At a two-day hearing at FDA headquarters in Silver Spring, Md., many speakers opposed the change, including advocates for nursing home patients, who said older, frail residents needing pain medication would now be required to make the arduous trip to a doctor's office to continue using hydrocodone products. Other experts questioned how effective the change would be. Oxycodone, another highly abused painkiller, and the active ingredient in OxyContin, has been in the more restrictive category since it came on the market, but the limited access does not seem to have stemmed abuse, they said.
But others including parents who had lost their children to prescription drug abuse, as well as doctors and pharmacists, testified, in favor of the proposed restrictions, sometimes emotionally. Sen. Joe Manchin, D-W. Va., made an impassioned plea.
''When I go back to West Virginia, I hear how easy it is for anybody to get their hands on hydrocodone drugs," Manchin said Friday. "For underage children, these drugs are easier to get than beer or cigarettes."
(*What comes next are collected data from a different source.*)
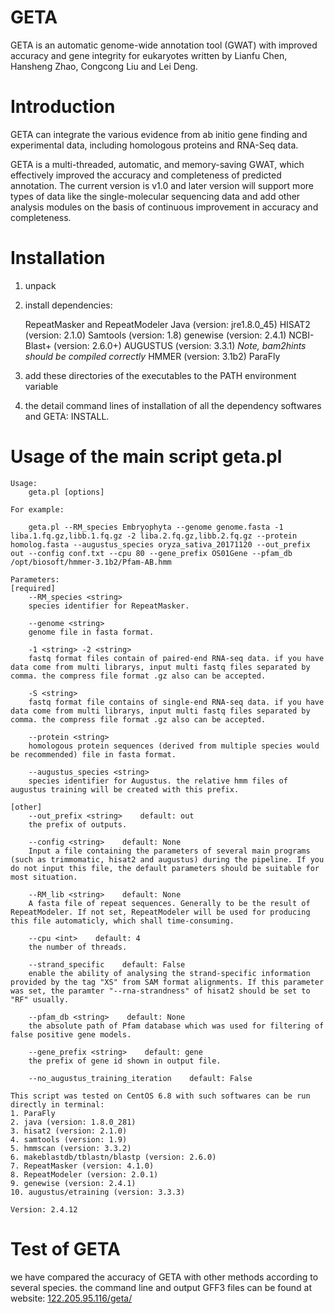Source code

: GETA
============
GETA is an automatic genome-wide annotation tool (GWAT) with improved accuracy and gene integrity for eukaryotes written by Lianfu Chen, Hansheng Zhao, Congcong Liu and Lei Deng.

Introduction
============
GETA can integrate the various evidence from ab initio gene finding and experimental data, including homologous proteins and RNA-Seq data.

GETA is a multi-threaded, automatic, and memory-saving GWAT, which effectively improved the accuracy and completeness of predicted annotation. The current version is v1.0 and later version will support more types of data like the single-molecular sequencing data and add other analysis modules on the basis of continuous improvement in accuracy and completeness.

Installation
============
1. unpack

2. install dependencies:

    RepeatMasker and RepeatModeler
    Java (version: jre1.8.0_45)
    HISAT2 (version: 2.1.0)
    Samtools (version: 1.8)
    genewise (version: 2.4.1)
    NCBI-Blast+ (version: 2.6.0+)
    AUGUSTUS (version: 3.3.1) *Note, bam2hints should be compiled correctly*
    HMMER (version: 3.1b2)
    ParaFly

3. add these directories of the executables to the PATH environment variable

4. the detail command lines of installation of all the dependency softwares and GETA: INSTALL.

Usage of the main script geta.pl
=================
    Usage:
        geta.pl [options]

    For example:

        geta.pl --RM_species Embryophyta --genome genome.fasta -1 liba.1.fq.gz,libb.1.fq.gz -2 liba.2.fq.gz,libb.2.fq.gz --protein homolog.fasta --augustus_species oryza_sativa_20171120 --out_prefix out --config conf.txt --cpu 80 --gene_prefix OS01Gene --pfam_db /opt/biosoft/hmmer-3.1b2/Pfam-AB.hmm

    Parameters:
    [required]
        --RM_species <string>
        species identifier for RepeatMasker.

        --genome <string>
        genome file in fasta format.

        -1 <string> -2 <string>
        fastq format files contain of paired-end RNA-seq data. if you have data come from multi librarys, input multi fastq files separated by comma. the compress file format .gz also can be accepted.

        -S <string>
        fastq format file contains of single-end RNA-seq data. if you have data come from multi librarys, input multi fastq files separated by comma. the compress file format .gz also can be accepted.

        --protein <string>
        homologous protein sequences (derived from multiple species would be recommended) file in fasta format.

        --augustus_species <string>
        species identifier for Augustus. the relative hmm files of augustus training will be created with this prefix.

    [other]
        --out_prefix <string>    default: out
        the prefix of outputs.

        --config <string>    default: None
        Input a file containing the parameters of several main programs (such as trimmomatic, hisat2 and augustus) during the pipeline. If you do not input this file, the default parameters should be suitable for most situation.
    
        --RM_lib <string>    default: None
        A fasta file of repeat sequences. Generally to be the result of RepeatModeler. If not set, RepeatModeler will be used for producing this file automaticly, which shall time-consuming.

        --cpu <int>    default: 4
        the number of threads.

        --strand_specific    default: False
        enable the ability of analysing the strand-specific information provided by the tag "XS" from SAM format alignments. If this parameter was set, the paramter "--rna-strandness" of hisat2 should be set to "RF" usually.

        --pfam_db <string>    default: None
        the absolute path of Pfam database which was used for filtering of false positive gene models.

        --gene_prefix <string>    default: gene
        the prefix of gene id shown in output file.

        --no_augustus_training_iteration    default: False

    This script was tested on CentOS 6.8 with such softwares can be run directly in terminal:
    1. ParaFly
    2. java (version: 1.8.0_281)
    3. hisat2 (version: 2.1.0)
    4. samtools (version: 1.9)
    5. hmmscan (version: 3.3.2)
    6. makeblastdb/tblastn/blastp (version: 2.6.0)
    7. RepeatMasker (version: 4.1.0)
    8. RepeatModeler (version: 2.0.1)
    9. genewise (version: 2.4.1)
    10. augustus/etraining (version: 3.3.3)

    Version: 2.4.12

Test of GETA
============
we have compared the accuracy of GETA with other methods according to several species. the command line and output GFF3 files can be found at website: <a href="http://122.205.95.116/geta/" target="_noblank">122.205.95.116/geta/</a>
He added that the less restrictive status was fueling the prescription drug epidemic today."
Dr. James P. Rathmell, chief of the division of pain medicine at Massachusetts General Hospital, said hydrocodone products had similar biological effects as oxycodone products and should unquestionably be in the same category of restrictiveness.
''Knowing what we know today, it was a mistake," Rathmell said, referring to hydrocodone products being placed in the looser category when they came on the market. "It should be corrected."
Dr. Timothy Deer, a pain management specialist at the Center for Pain Relief in Charleston, W.Va., said he feared for older patients, particularly in rural areas, who would now have farther to drive to get their prescriptions renewed. But, because hydrocodone products have been by far the most widely prescribed painkiller, toughening the restrictions on them is a worthy trade-off, he said, particularly in a hard-hit state like West Virginia.
''At the end of the day, the benefits of reducing abuse will outweigh the harm to legitimate pain patients," Deer said. "This will likely reduce the amount of drug falling into the wrong hands."